Use well-drained, moist and humus-rich soil to plant Farfugium japonicum in a semi-shaded location.

Farfugium japonicum (leopard plant) growing in large bowl Disney Springs, Orlando, Florida June 2019

Grooming and Maintenance

Leopard plants have very minimum maintenance needs.

You don’t necessarily need to prune them or do much to keep them healthy and thriving.

The one thing you need to be careful about is watering and lighting.

If you have a particularly sunny and hot summer ad your Leopard plant is located in full sun, add shade to avoid wilting.

Also, keep the soil moist at all times as the plant doesn’t respond well to dry soil.

How to Propagate Leopard Plant

Leopard plants are propagated with seeds and by the division of the root ball.

If you’re using seeds to propagate Leopard plants, they need to be sowed in a cold frame during springtime.

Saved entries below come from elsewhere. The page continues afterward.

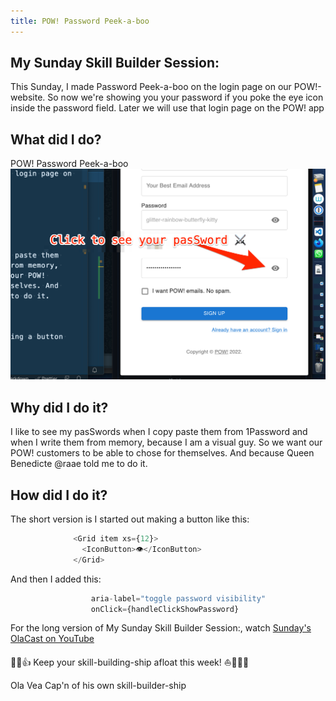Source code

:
 ```yaml
---
title: POW! Password Peek-a-boo
---
```


## My Sunday Skill Builder Session:

This Sunday, I made Password Peek-a-boo on the login page on our POW!-website. So now we're showing you your password if you poke the eye icon inside the password field. Later we will use that login page on the POW! app

## What did I do?
POW! Password Peek-a-boo
![POW! Password Peek-a-boo](OlaCast-20-POW-Day-51-POW-Password-Peek-a-boo-41.png)

## Why did I do it?

I like to see my pasSwords when I copy paste them from 1Password and when I write them from memory, because I am a visual guy. So we want our POW! customers to be able to chose for themselves. And because Queen Benedicte @raae told me to do it.

## How did I do it?

The short version is I started out making a button like this:

```js
              <Grid item xs={12}>
                <IconButton>👁️</IconButton>
              </Grid>
```

And then I added this:
```js
                  aria-label="toggle password visibility"
                  onClick={handleClickShowPassword}
```

For the long version of My Sunday Skill Builder Session:, watch [Sunday's OlaCast on YouTube](https://youtu.be/hkGZiodGe7U)


💪😺👍
Keep your skill-building-ship afloat this week!
⛵🔧🏴‍☠️


Ola Vea
Cap'n of his own skill-builder-ship
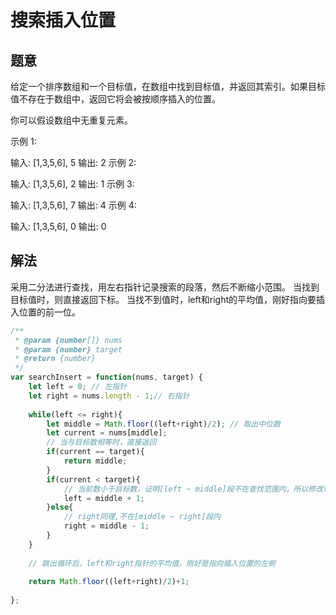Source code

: # 搜索插入位置

## 题意

给定一个排序数组和一个目标值，在数组中找到目标值，并返回其索引。如果目标值不存在于数组中，返回它将会被按顺序插入的位置。

你可以假设数组中无重复元素。

示例 1:

输入: [1,3,5,6], 5
输出: 2
示例 2:

输入: [1,3,5,6], 2
输出: 1
示例 3:

输入: [1,3,5,6], 7
输出: 4
示例 4:

输入: [1,3,5,6], 0
输出: 0


## 解法

采用二分法进行查找，用左右指针记录搜索的段落，然后不断缩小范围。
当找到目标值时，则直接返回下标。
当找不到值时，left和right的平均值，刚好指向要插入位置的前一位。

```js
/**
 * @param {number[]} nums
 * @param {number} target
 * @return {number}
 */
var searchInsert = function(nums, target) {
    let left = 0; // 左指针
    let right = nums.length - 1;// 右指针
 
    while(left <= right){
        let middle = Math.floor((left+right)/2); // 取出中位数
        let current = nums[middle];
        // 当与目标数相等时，直接返回
        if(current == target){
            return middle;
        }
        if(current < target){
            // 当前数小于目标数，证明[left ~ middle]段不在查找范围内，所以修改left值
            left = middle + 1;
        }else{
            // right同理,不在[middle ~ right]段内
            right = middle - 1;
        }
    }
 
    // 跳出循环后，left和right指针的平均值，刚好是指向插入位置的左侧
 
    return Math.floor((left+right)/2)+1;
 
};
```
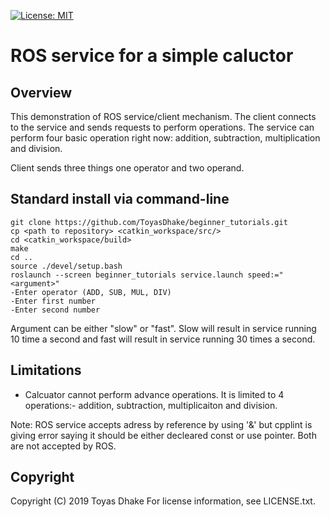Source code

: [![License: MIT](https://img.shields.io/badge/License-MIT-green.svg)](https://github.com/ToyasDhake/beginner_tutorials/blob/Week10_HW/LICENSE.txt)
# ROS service for a simple caluctor

## Overview

This demonstration of ROS service/client mechanism. The client connects to the 
service and sends requests to perform operations. The service can perform four 
basic operation right now: addition, subtraction, multiplication and division.

Client sends three things one operator and two operand.

## Standard install via command-line

```
git clone https://github.com/ToyasDhake/beginner_tutorials.git
cp <path to repository> <catkin_workspace/src/>
cd <catkin_workspace/build>
make
cd ..
source ./devel/setup.bash
roslaunch --screen beginner_tutorials service.launch speed:="<argument>"
-Enter operator (ADD, SUB, MUL, DIV)
-Enter first number
-Enter second number
```
Argument can be either "slow" or "fast". Slow will result in service running 10
time a second and fast will result in service running 30 times a second.

## Limitations
- Calcuator cannot perform advance operations. It is limited to 4 operations:-
addition, subtraction, multiplicaiton and division.

Note: ROS service accepts adress by reference by using '&' but cpplint is giving 
error saying it should be either decleared const or use pointer. Both are not 
accepted by ROS.

## Copyright

Copyright (C) 2019 Toyas Dhake For license information, see LICENSE.txt.
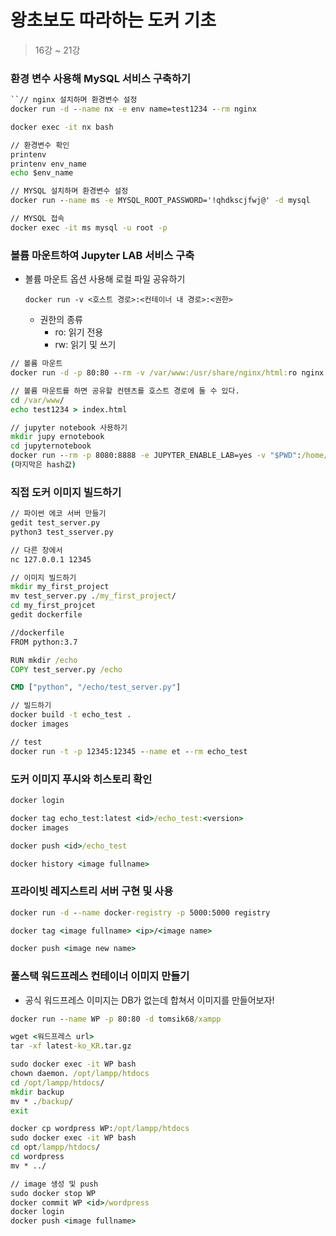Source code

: # 왕초보도 따라하는 도커 기초

> 16강 ~ 21강



### 환경 변수 사용해 MySQL 서비스 구축하기

```cmd
``// nginx 설치하며 환경변수 설정
docker run -d --name nx -e env name=test1234 --rm nginx

docker exec -it nx bash

// 환경변수 확인
printenv
printenv env_name
echo $env_name

// MYSQL 설치하며 환경변수 설정
docker run --name ms -e MYSQL_ROOT_PASSWORD='!qhdkscjfwj@' -d mysql

// MYSQL 접속
docker exec -it ms mysql -u root -p
```



### 볼륨 마운트하여 Jupyter LAB 서비스 구축

- 볼륨 마운트 옵션 사용해 로컬 파일 공유하기

  `docker run -v <호스트 경로>:<컨테이너 내 경로>:<권한>`

  - 권한의 종류
    - ro: 읽기 전용
    - rw: 읽기 및 쓰기

```cmd
// 볼륨 마운트
docker run -d -p 80:80 --rm -v /var/www:/usr/share/nginx/html:ro nginx

// 볼륨 마운트를 하면 공유할 컨텐츠를 호스트 경로에 둘 수 있다.
cd /var/www/
echo test1234 > index.html

// jupyter notebook 사용하기
mkdir jupy ernotebook
cd jupyternotebook
docker run --rm -p 8080:8888 -e JUPYTER_ENABLE_LAB=yes -v "$PWD":/home/jovyan/work:rw jupyter/datascience-notebook:9b06df75e445
(마지막은 hash값)
```



### 직접 도커 이미지 빌드하기

```cmd
// 파이썬 에코 서버 만들기
gedit test_server.py
python3 test_sserver.py

// 다른 창에서
nc 127.0.0.1 12345

// 이미지 빌드하기
mkdir my_first_project
mv test_server.py ./my_first_project/
cd my_first_projcet
gedit dockerfile

//dockerfile
FROM python:3.7

RUN mkdir /echo
COPY test_server.py /echo

CMD ["python", "/echo/test_server.py"]

// 빌드하기
docker build -t echo_test .
docker images

// test
docker run -t -p 12345:12345 --name et --rm echo_test
```



### 도커 이미지 푸시와 히스토리 확인

```cmd
docker login

docker tag echo_test:latest <id>/echo_test:<version>
docker images

docker push <id>/echo_test

docker history <image fullname>
```



### 프라이빗 레지스트리 서버 구현 및 사용

 ```cmd
docker run -d --name docker-registry -p 5000:5000 registry

docker tag <image fullname> <ip>/<image name>

docker push <image new name>
 ```



### 풀스택 워드프레스 컨테이너 이미지 만들기

- 공식 워드프레스 이미지는 DB가 없는데 합쳐서 이미지를 만들어보자!

```cmd
docker run --name WP -p 80:80 -d tomsik68/xampp

wget <워드프레스 url>
tar -xf latest-ko_KR.tar.gz

sudo docker exec -it WP bash
chown daemon. /opt/lampp/htdocs
cd /opt/lampp/htdocs/
mkdir backup
mv * ./backup/
exit

docker cp wordpress WP:/opt/lampp/htdocs
sudo docker exec -it WP bash
cd opt/lampp/htdocs/
cd wordpress
mv * ../

// image 생성 및 push
sudo docker stop WP
docker commit WP <id>/wordpress
docker login
docker push <image fullname>
```



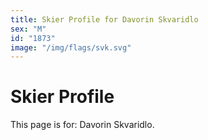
 ```yaml
---
title: Skier Profile for Davorin Skvaridlo
sex: "M"
id: "1873"
image: "/img/flags/svk.svg" 
---
```


# Skier Profile

This page is for: Davorin Skvaridlo.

Once the plants have grown large enough to be handled, prick the seedlings and transplant them into individual pots.

Keep them inside in a greenhouse during the first winter, planting them outside once the last spring frosts have passed in late spring or early summer.

Division is done in the spring. Simply divide the root ball or take offsets, planting them in individual pots for the coming winter.

Green Leopard Plant Pest or Disease Problems

Leopard plants are susceptible to common plant pests and diseases. The most common pest being slug attacks.

Use food grade Diatomaceous earth insecticide for control. Consult your local gardening center for other methods of getting rid of slugs.

Known Hazard:

Leopard plants contain tumorigenic pyrrolizidine alkaloids which make the plant poisonous if ingested.

Suggested Leopard Plant Uses

In some areas, the stems of the Leopard plants have edible uses.

The stems are boiled in water to remove the bitter taste.

The outer layer is then peeled, and the stems are added in salads and soups, etc.

Other than this, Leopard plants are used mainly for their beauty.

They look great planted in woodland gardens, moist meadows, flowerbeds, large bowls, under larger trees, and in boundaries.